If he is unbalanced, I think I will add more pieces to the tail. That might help with support.


----------



## Sabina88 (Aug 24, 2013)

That came out awesome


----------



## ABETTAVOICE (Feb 2, 2014)

Hi Ravaari, Wanted to say hello (Welcome) and nice job on the sculptures. You handle "frustration" very well.


----------



## Dakieda (Mar 3, 2014)

That's so awesome, I love pokemon! I heard you can use sculpty inside tanks. If that's true Id love something like this to go in one of mine


----------



## Ravaari (Feb 5, 2014)

Yea that sounds really cool 

A little update on Red, while I was baking him his head and the three body segments after it tipped, breaking his left mustache thing off into two pieces. I am attempting to glue them back on and together.

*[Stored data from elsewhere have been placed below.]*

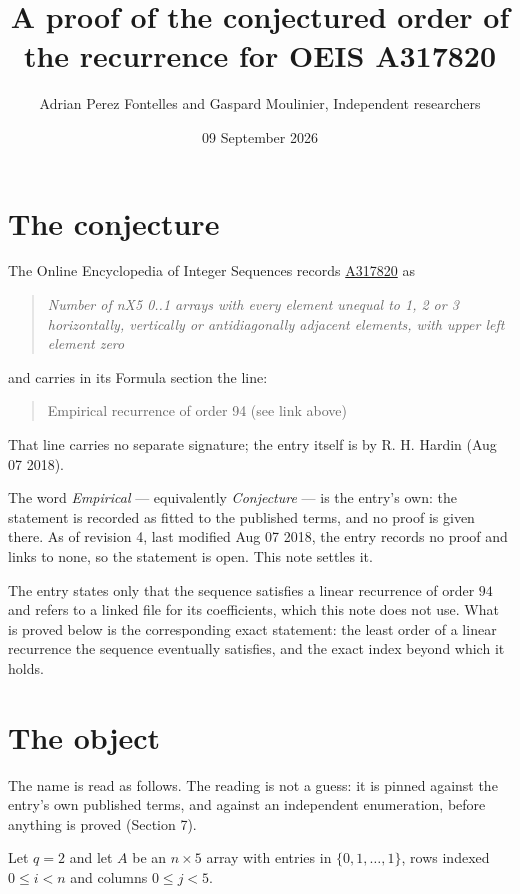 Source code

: \documentclass[11pt]{article}
\title{A proof of the conjectured order of the recurrence for OEIS A317820}
\author{Adrian Perez Fontelles and Gaspard Moulinier, Independent researchers}
\date{09 September 2026}
\theoremstyle{definition}
\begin{document}
\maketitle
\section{The conjecture}

The Online Encyclopedia of Integer Sequences records \href{https://oeis.org/A317820}{A317820} as

\begin{quote}\itshape Number of nX5 0..1 arrays with every element unequal to 1, 2 or 3 horizontally, vertically or antidiagonally adjacent elements, with upper left element zero\end{quote}

and carries in its Formula section the line:

\begin{quote}\ttfamily Empirical recurrence of order 94 (see link above)\end{quote}

That line carries no separate signature; the entry itself is by R. H. Hardin (Aug 07 2018).

The word {\itshape Empirical} --- equivalently {\itshape Conjecture} --- is the entry's own: the statement is recorded as fitted to the published terms, and no proof is given there. As of revision 4, last modified Aug 07 2018, the entry records no proof and links to none, so the statement is open. This note settles it.

The entry states only that the sequence satisfies a linear recurrence of order $94$ and refers to a linked file for its coefficients, which this note does not use. What is proved below is the corresponding exact statement: the least order of a linear recurrence the sequence eventually satisfies, and the exact index beyond which it holds.

\section{The object}

The name is read as follows. The reading is not a guess: it is pinned against the entry's own published terms, and against an independent enumeration, before anything is proved (Section 7).

Let $q = 2$ and let $A$ be an $n \times 5$ array with entries in $\{0,1,\dots,1\}$, rows indexed $0 \le i < n$ and columns $0 \le j < 5$.
\end{document}
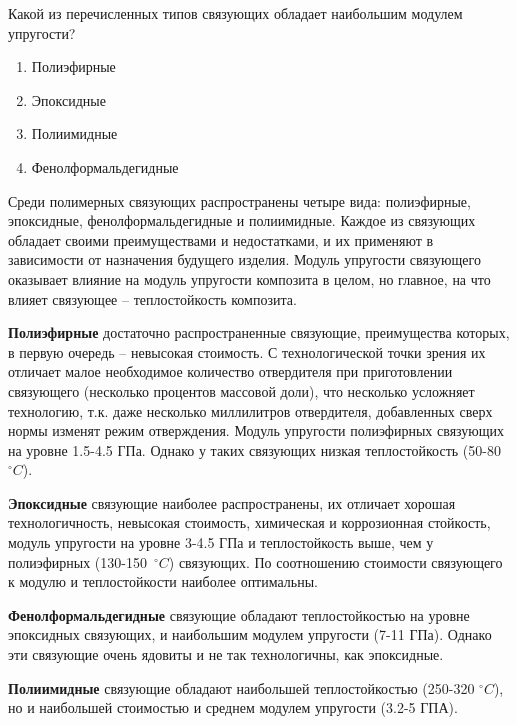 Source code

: 
Какой из перечисленных типов связующих обладает наибольшим модулем упругости?

\begin{enumerate}
    \item Полиэфирные
    \item Эпоксидные
    \item Полиимидные
    \item Фенолформальдегидные
\end{enumerate}

\explanationSection

Среди полимерных связующих распространены четыре вида: полиэфирные, эпоксидные, фенолформальдегидные и 
полиимидные. Каждое из связующих обладает своими преимуществами и недостатками, и их применяют в зависимости от 
назначения будущего изделия. Модуль упругости связующего оказывает влияние на модуль упругости композита в целом, 
но главное, на что влияет связующее – теплостойкость композита.

\textbf{Полиэфирные} достаточно распространенные связующие, преимущества которых, в первую очередь – 
невысокая стоимость. С технологической точки зрения их отличает малое необходимое количество отвердителя 
при приготовлении связующего (несколько процентов массовой доли), что несколько усложняет технологию, т.к. 
даже несколько миллилитров отвердителя, добавленных сверх нормы изменят режим отверждения. Модуль упругости 
полиэфирных связующих на уровне 1.5-4.5 ГПа. Однако у таких связующих низкая теплостойкость (50-80 $^\circ C$).

\textbf{Эпоксидные} связующие наиболее распространены, их отличает хорошая технологичность, невысокая 
стоимость, химическая и коррозионная стойкость, модуль упругости на уровне 3-4.5 ГПа и теплостойкость выше, 
чем у полиэфирных (130-150~$^\circ C$) связующих. По соотношению стоимости связующего к модулю и теплостойкости наиболее оптимальны.

\textbf{Фенолформальдегидные} связующие обладают теплостойкостью на уровне эпоксидных связующих, и наибольшим модулем упругости (7-11 ГПа). Однако эти связующие очень ядовиты и не так технологичны, как эпоксидные.

\textbf{Полиимидные} связующие обладают наибольшей теплостойкостью (250-320 $^\circ C$), но и наибольшей 
стоимостью и среднем модулем упругости (3.2-5 ГПА).

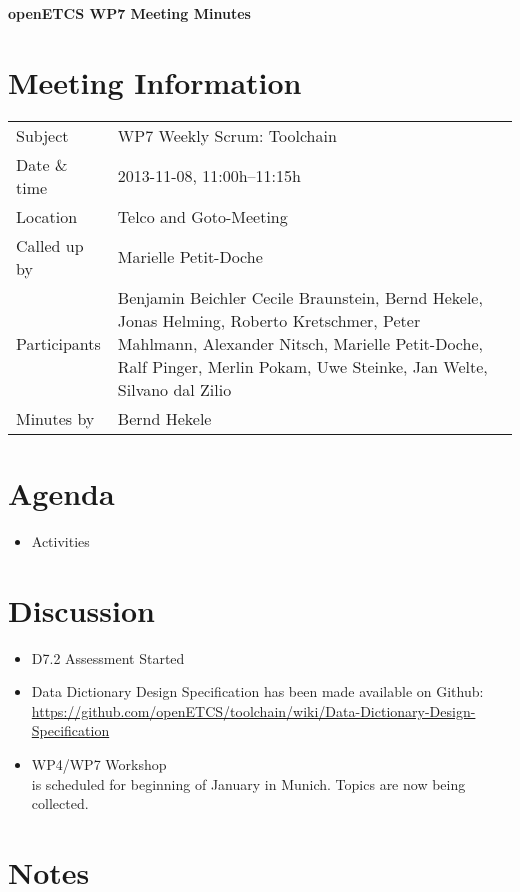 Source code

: \documentclass[a4paper, 11pt]{article}
\begin{document}
{\begin{center}\huge\bf openETCS WP7 Meeting Minutes\end{center}}
\section{Meeting Information}

\renewcommand{\arraystretch}{1.5}
\begin{supertabular}{m{.2\textwidth}m{.8\textwidth}}
Subject & WP7 Weekly Scrum: Toolchain\\
Date \& time & 2013-11-08, 11:00h--11:15h\\
Location & Telco and Goto-Meeting\\
Called up by & 
Marielle Petit-Doche\\
Participants &
Benjamin Beichler
Cecile Braunstein,
Bernd Hekele,
Jonas Helming,
Roberto Kretschmer,
Peter Mahlmann,
Alexander Nitsch,
Marielle Petit-Doche,
Ralf Pinger,
Merlin Pokam,
Uwe Steinke,
Jan Welte,
Silvano dal Zilio
\\

Minutes by & Bernd Hekele\\

\end{supertabular}
\renewcommand{\arraystretch}{1.0}


\section{Agenda}
\begin{itemize}
\item Activities
\end{itemize}

\section{Discussion}

\begin{itemize}
\item D7.2 Assessment Started
\item Data Dictionary Design Specification
has been made available on Github: \url{https://github.com/openETCS/toolchain/wiki/Data-Dictionary-Design-Specification}

\item WP4/WP7 Workshop\\
is scheduled for beginning of January in Munich. Topics are now being collected.


\end{itemize}

\section{Notes}
\end{document}
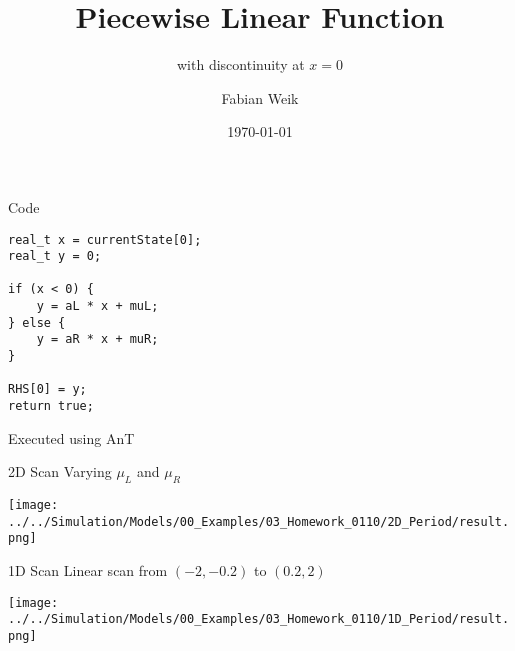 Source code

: \documentclass{beamer}
\title{Piecewise Linear Function}
\subtitle{with discontinuity at $x = 0$}
\author{Fabian Weik}
\institute{Overleaf}
\date{\today}
\begin{document}
\frame{\titlepage}

\begin{frame}[fragile]{Code}
    \begin{lstlisting}
real_t x = currentState[0];
real_t y = 0;

if (x < 0) {
    y = aL * x + muL;
} else {
    y = aR * x + muR;
}

RHS[0] = y;
return true;
    \end{lstlisting}
    
    Executed using AnT
    
\end{frame}

\begin{frame}{2D Scan}
    Varying $\mu_L$ and $\mu_R$
    
    \centering
    \vspace*{1em}
    \texttt{[image: ../../Simulation/Models/00\_Examples/03\_Homework\_0110/2D\_Period/result.png]}
\end{frame}

\begin{frame}{1D Scan}
    Linear scan from $(-2, -0.2)$ to $(0.2, 2)$

    \centering
    \vspace*{1em}
    \texttt{[image: ../../Simulation/Models/00\_Examples/03\_Homework\_0110/1D\_Period/result.png]}
\end{frame}
\end{document}
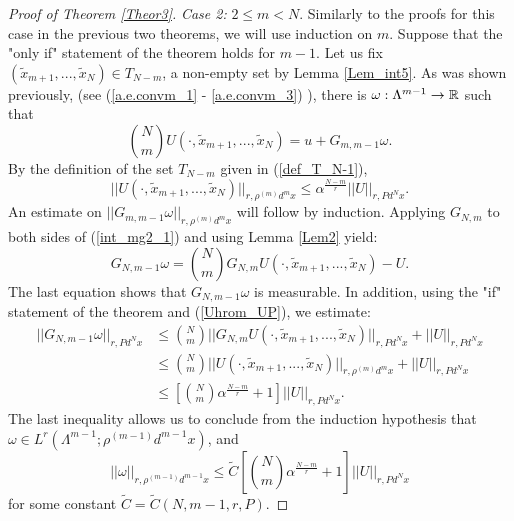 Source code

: \documentclass[12pt,leqno]{amsart}
\numberwithin{equation}{section}
\numberwithin{theor}{section}
\numberwithin{rem}{section}
\begin{document}
\begin{proof}[Proof of Theorem \ref{Theor3}]
\textit{Case 2:}  $2\leq m < N$.  Similarly to the proofs for this case in the 
previous two theorems, we will use induction on 
$m$.  Suppose that the "only if" statement of the theorem 
holds for $m-1$.  Let us fix $(\tilde{x}_{m+1},...,\tilde{x}_N)\in 
T_{N-m}$, a non-empty set by Lemma \ref{Lem_int5}.  As was 
shown previously, (see (\ref{a.e.convm_1} - \ref{a.e.convm_3}) ), there is $\omega:\Lambda^{m-1}\rightarrow \Bbb{R}$ such that 
\begin{equation}
\label{int_mg2_1}
\binom{N}{m} U(\cdot,\tilde{x}_{m+1},...,\tilde{x}_{N})=
u + G_{m,m-1} \omega.  
\end{equation}
By the definition of the set $T_{N-m}$ given in (\ref{def_T_N-1}),
\begin{equation}
\label{Uhrom_UP}
|| U(\cdot,\tilde{x}_{m+1},...,\tilde{x}_N)||_{r,\rho^{(m)} d^{m}x } \leq 
\alpha^{\frac{N-m}{r}} || U ||_{r,Pd^{N}x} .  
\end{equation}
An estimate on $|| G_{m,m-1}\omega ||_{r,\rho^{(m)} d^{m}x }$ will follow by induction.  Applying $G_{N,m}$ to both 
sides of (\ref{int_mg2_1}) and using Lemma \ref{Lem2} yield:
\begin{equation}
G_{N,m-1}\omega = \binom{N}{m} 
G_{N,m} U(\cdot,\tilde{x}_{m+1},...,\tilde{x}_{N})-U.
\end{equation}
The last equation shows that $G_{N,m-1}\omega$ is 
measurable.  In addition, using the "if" statement of the 
theorem and (\ref{Uhrom_UP}), we estimate:
\begin{equation}
\label{Gw_est}
\begin{split}
||G_{N,m-1}\omega||_{r,Pd^{N}x}&\leq \binom{N}{m} 
|| G_{N,m} U
(\cdot,\tilde{x}_{m+1},...,\tilde{x}_N)||_{r,Pd^{N}x} + 
|| U ||_{r,Pd^{N}x}\\
&\leq \binom{N}{m} || U
(\cdot,\tilde{x}_{m+1},...,\tilde{x}_N)||_{r,\rho^{(m)}d^{m}x} + 
|| U ||_{r,Pd^{N}x}\\
&\leq \left [ 
\binom{N}{m} \alpha^{\frac{N-m}{r}}
+1 \right ]
|| U ||_{r,Pd^{N}x}.  
\end{split}
\end{equation}
The last inequality allows us to conclude from the induction 
hypothesis that $\omega\in L^{r}(\Lambda^{m-1}; \rho^{(m-1)} d^{m-1}x)$, and
\begin{equation}
\label{w_est}
|| \omega ||_{r,\rho^{(m-1)} d^{m-1} x} \leq \tilde{C} 
\left [ 
\binom{N}{m} \alpha^{\frac{N-m}{r}}
+1 \right ] || U ||_{r,Pd^{N}x}  
\end{equation}
for some constant $\tilde{C}=\tilde{C}(N,m-1,r,P)$.  

\end{proof}
\end{document}
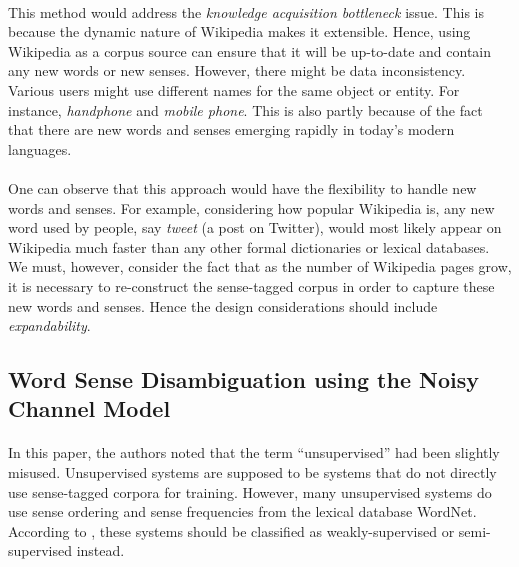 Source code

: \documentclass[12 pt]{article}
\begin{document}
\paragraph{}
This method would address the \textit{knowledge acquisition bottleneck} issue. This is because the dynamic nature of Wikipedia makes it extensible. Hence, using Wikipedia as a corpus source can ensure that it will be up-to-date and contain any new words or new senses. However, there might be data inconsistency. Various users might use different names for the same object or entity. For instance, \textit{handphone} and \textit{mobile phone}. This is also partly because of the fact that there are new words and senses emerging rapidly in today's modern languages.

\paragraph{}
One can observe that this approach would have the flexibility to handle new words and senses. For example, considering how popular Wikipedia is, any new word used by people, say \textit{tweet} (a post on Twitter), would most likely appear on Wikipedia much faster than any other formal dictionaries or lexical databases. We must, however, consider the fact that as the number of Wikipedia pages grow, it is necessary to re-construct the sense-tagged corpus in order to capture these new words and senses. Hence the design considerations should include \textit{expandability}.

\subsection{Word Sense Disambiguation using the Noisy Channel Model}
\label{noisychannel}
\paragraph{}
In this paper, the authors noted that the term ``unsupervised'' had been slightly misused. Unsupervised systems are supposed to be systems that do not directly use sense-tagged corpora for training. However, many unsupervised systems do use sense ordering and sense frequencies from the lexical database WordNet. According to \cite{noisychannel}, these systems should be classified as weakly-supervised or semi-supervised instead.
\end{document}
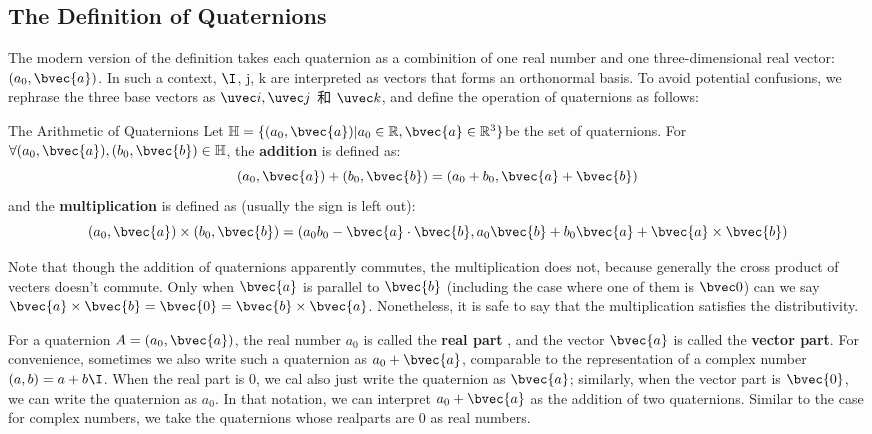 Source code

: \subsection{The Definition of Quaternions}

The modern version of the definition takes each quaternion as a combinition of one real number and one three-dimensional real vector: $(a_0, \bvec{a})$. In such a context, $\I$, $\mathrm{j}$, $\mathrm{k}$ are interpreted as vectors that forms an orthonormal basis. To avoid potential confusions, we rephrase the three base vectors as $\uvec i, \uvec j$ 和 $\uvec k$, and define the operation of quaternions as follows: 



\begin{definition}{The Arithmetic of Quaternions}
Let $\mathbb{H}=\{(a_0, \bvec{a})|a_0\in\mathbb{R}, \bvec{a}\in\mathbb{R}^3\}$be the set of quaternions. For $\forall(a_0, \bvec{a}), (b_0, \bvec{b})\in\mathbb{H}$, the \textbf{addition} is defined as:
\begin{equation}
(a_0, \bvec{a})+ (b_0, \bvec{b})=(a_0+b_0, \bvec{a}+\bvec{b})
\end{equation}
and the \textbf{multiplication} is defined as (usually the sign is left out):
\begin{equation}\label{QuaRot_eq1}
(a_0, \bvec{a})\times (b_0, \bvec{b})=(a_0b_0-\bvec{a}\cdot\bvec{b}, a_0\bvec{b}+b_0\bvec{a}+\bvec{a}\times\bvec{b})
\end{equation}
\end{definition}


Note that though the addition of quaternions apparently commutes, the multiplication does not, because generally the cross product of vecters doesn't commute. Only when $\bvec{a}$ is parallel to $\bvec{b}$ (including the case where one of them is $\bvec 0$) can we say $\bvec{a}\times\bvec{b}= \bvec{0} =\bvec{b}\times\bvec{a}$. Nonetheless, it is safe to say that the multiplication satisfies the distributivity. 



For a quaternion $A=(a_0, \bvec{a})$, the real number $a_0$ is called the \textbf{real part} , and the vector $\bvec{a}$ is called the \textbf{vector part}. For convenience, sometimes we also write such a quaternion as $a_0+\bvec{a}$, comparable to the representation of a complex number $(a, b)=a+b\I$. When the real part is $0$, we cal also just write the quaternion as $\bvec{a}$; similarly, when the vector part is $\bvec{0}$, we can write the quaternion as $a_0$. In that notation, we can interpret $a_0+\bvec{a}$ as the addition of two quaternions. Similar to the case for complex numbers, we take the quaternions whose realparts are $0$ as real numbers. 


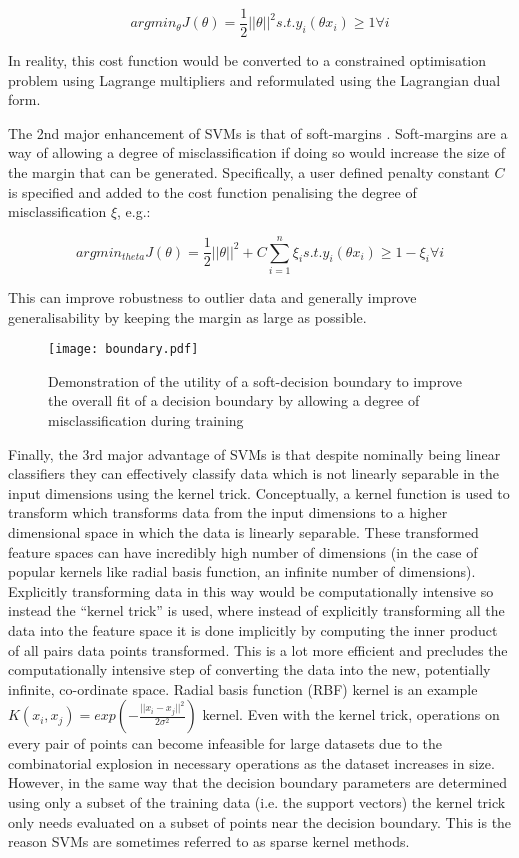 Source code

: \[argmin_{\theta} J(\theta) = \frac{1}{2} ||\theta||^{2} s.t. y_{i}(\theta x_{i}) \geq 1 \forall i\]

In reality, this cost function would be converted to a constrained optimisation problem using Lagrange multipliers and reformulated using the Lagrangian dual form. 


The 2nd major enhancement of SVMs is that of soft-margins \citep{Cortes1995}. Soft-margins are a way of allowing a degree of misclassification
if doing so would increase the size of the margin that can be generated.  Specifically, a user defined penalty constant \(C\) is specified and 
added to the cost function penalising the degree of misclassification \(\xi\), e.g.:

\[argmin_{theta} J(\theta) = \frac{1}{2} ||\theta||^{2}  + C \sum^{n}_{i=1} \xi_{i} s.t. y_{i}(\theta x_{i}) \geq 1 - \xi_{i} \forall i\]

This can improve robustness to outlier data and generally improve generalisability by keeping the margin as large as possible.

\begin{figure}[h]
    \texttt{[image: boundary.pdf]}
    \caption{Demonstration of the utility of a soft-decision boundary to improve the overall
    fit of a decision boundary by allowing a degree of misclassification during training}
    \label{fig:boundary}
\end{figure}

Finally, the 3rd major advantage of SVMs is that despite nominally being linear classifiers they can effectively classify data which 
is not linearly separable in the input dimensions using the kernel trick.  Conceptually, a kernel function is used to transform
which transforms data from the input dimensions to a higher dimensional space in which the data is linearly separable.
These transformed feature spaces can have incredibly high number of dimensions (in the case of popular kernels like radial basis
function, an infinite number of dimensions).  Explicitly transforming data in this way would be computationally intensive
so instead the ``kernel trick'' is used, where instead of explicitly transforming all the data into the feature space
it is done implicitly by computing the inner product of all pairs data points transformed.  This is a lot more efficient
and precludes the computationally intensive step of converting the data into the new, potentially infinite, co-ordinate space.
Radial basis function (RBF) kernel is an example \(K(x_{i}, x_{j}) = exp ( - \frac{||x_{i} - x_{j}||^{2}}{2\sigma^{2}})\) kernel.
Even with the kernel trick, operations on every pair of points can become infeasible for large datasets due to the combinatorial
explosion in necessary operations as the dataset increases in size.  However, in the same way that the decision boundary parameters 
are determined using only a subset of the training data (i.e. the support vectors) the kernel trick only needs
evaluated on a subset of points near the decision boundary.  This is the reason SVMs are sometimes
referred to as sparse kernel methods.


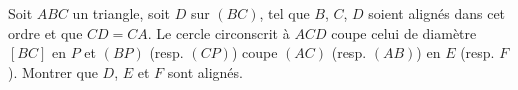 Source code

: Soit $ABC$ un triangle, soit $D$ sur $(BC)$, tel que $B$, $C$, $D$ soient alignés dans cet ordre et que $CD = CA$. Le cercle circonscrit à $ACD$ coupe celui de diamètre $[BC]$ en $P$ et $(BP)$ (resp. $(CP)$) coupe $(AC)$ (resp. $(AB)$) en $E$ (resp. $F$). Montrer que $D$, $E$ et $F$ sont alignés.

Another segment (a new one I added to balance him) has decided to split the body almost perfectly in half, so I am working on securing them back together as well.

Other pokemon I've done are (newest to oldest) Treecko, Eevee, Mudkip, Totodile, Cindaquil, Charizard, Charmander, Squirtel, and Bulbasuar. I also made miniature Eevee, Charmander, Bulbasaur, and Squirtel. Those are smaller than a penny, though Bulbasaur is about the size of a dime.


----------



## Ravaari (Feb 5, 2014)

Just added Piplup to the list


----------



## Ravaari (Feb 5, 2014)

And now I have a Chikorita as well.


----------



## Dakieda (Mar 3, 2014)

My favorite pokemon will always be salamence!


----------



## Ravaari (Feb 5, 2014)

I just made a shiny Mew. It is pretty cute.  Do you think anyone would be interested in a how-to thread? It isn't really betta art, but it is art... Mostly..


----------